Uğur Şahin in Köln„Wir haben euch für den Medizin-Nobelpreis vorgeschlagen“

Lesezeit 3 Minuten
sahin gürzenich_002

Uğur Şahin im Gespräch im Foyer des Gürzenich.

Köln – Als der Krebsmediziner Volker Diehl am Samstag auf das Podium im Kölner Gürzenich tritt, um eine Rede von Impfstoff-Entwickler und Biontech-Chef Uğur Şahin anzukündigen, spricht er etwas an, das Şahin selbst gerne aus Bescheidenheit umschifft: die Aussicht, den Nobelpreis zu gewinnen. Gemeinsam mit dem deutschen Medizin-Nobelpreisträger Harald zur Hausen habe Diehl sowohl Şahin als auch Özlem Türeci und Kathalin Karikó für den Nobelpreis 2022 in Medizin vorgeschlagen. „Leider waren wir nicht erfolgreich, aber vielleicht klappt es nächstes oder in den folgenden Jahren.“

Şahin ist in Köln aufgewachsen und hat mit seiner Frau Özlem Türeci und ihrer gemeinsamen Firma Biontech einen der ersten Impfstoffe gegen Corona entwickelt. In Rekordzeit ist so in Mainz ein Großkonzern entstanden. Im vergangenen Jahr hat das Unternehmen 3,4 Milliarden Dosen mRNA-Impfstoffe produziert.

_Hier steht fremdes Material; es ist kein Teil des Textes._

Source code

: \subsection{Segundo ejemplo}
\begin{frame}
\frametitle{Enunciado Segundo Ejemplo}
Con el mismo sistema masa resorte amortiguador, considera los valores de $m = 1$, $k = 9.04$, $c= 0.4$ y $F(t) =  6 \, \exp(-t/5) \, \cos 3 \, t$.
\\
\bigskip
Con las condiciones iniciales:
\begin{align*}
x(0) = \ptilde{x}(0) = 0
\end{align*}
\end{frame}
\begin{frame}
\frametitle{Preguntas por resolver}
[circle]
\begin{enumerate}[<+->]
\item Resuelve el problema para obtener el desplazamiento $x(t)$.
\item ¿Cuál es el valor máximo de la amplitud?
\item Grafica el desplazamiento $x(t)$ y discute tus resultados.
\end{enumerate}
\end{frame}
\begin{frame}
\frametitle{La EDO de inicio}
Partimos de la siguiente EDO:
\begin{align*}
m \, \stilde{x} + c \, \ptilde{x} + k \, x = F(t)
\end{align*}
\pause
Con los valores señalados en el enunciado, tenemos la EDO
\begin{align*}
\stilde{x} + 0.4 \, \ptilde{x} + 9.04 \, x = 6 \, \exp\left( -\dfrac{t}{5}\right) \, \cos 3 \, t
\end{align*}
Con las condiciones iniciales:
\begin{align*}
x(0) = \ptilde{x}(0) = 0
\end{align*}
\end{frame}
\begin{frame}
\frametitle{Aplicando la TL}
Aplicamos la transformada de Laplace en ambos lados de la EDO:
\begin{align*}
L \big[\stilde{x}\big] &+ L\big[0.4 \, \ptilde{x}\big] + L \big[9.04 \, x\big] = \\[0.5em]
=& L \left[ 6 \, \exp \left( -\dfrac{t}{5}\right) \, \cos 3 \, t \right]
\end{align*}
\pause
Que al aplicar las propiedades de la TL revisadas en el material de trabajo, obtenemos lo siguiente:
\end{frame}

Die Technologie haben Türeci, Şahin und ihre Mitarbeiterin Karikó maßgeblich entwickelt und so einen wichtigen Baustein im Kampf gegen die Corona-Pandemie geschaffen. Auf dem Kongress zum Hodgkin-Lymphom ist Şahin daher gefeierter Gastredner.

Ugur Sahin: „Es war immer peinlich, wenn Experimente nicht klappten“

Auf die Nobelpreis-Nominierung geht Şahin nicht ein. Der 57-Jährige erinnert sich an seine Studienzeit in Köln, als er im LFI-Gebäude der Uniklinik erste Forschungen für seine Doktorarbeit machte. „Es war immer peinlich, wenn die Experimente nicht klappten", sagt er und berichtet davon, wie er während laufender Experimente Vorlesungen für Innere Medizin des Onkologen Volker Diehl besuchte. Diehl berichtet, dass Şahin schon damals von einer „wissenschaftliche Obsession“ getrieben worden sei, diese mit seiner Frau Özlem teile und sie bis heute nicht verloren habe.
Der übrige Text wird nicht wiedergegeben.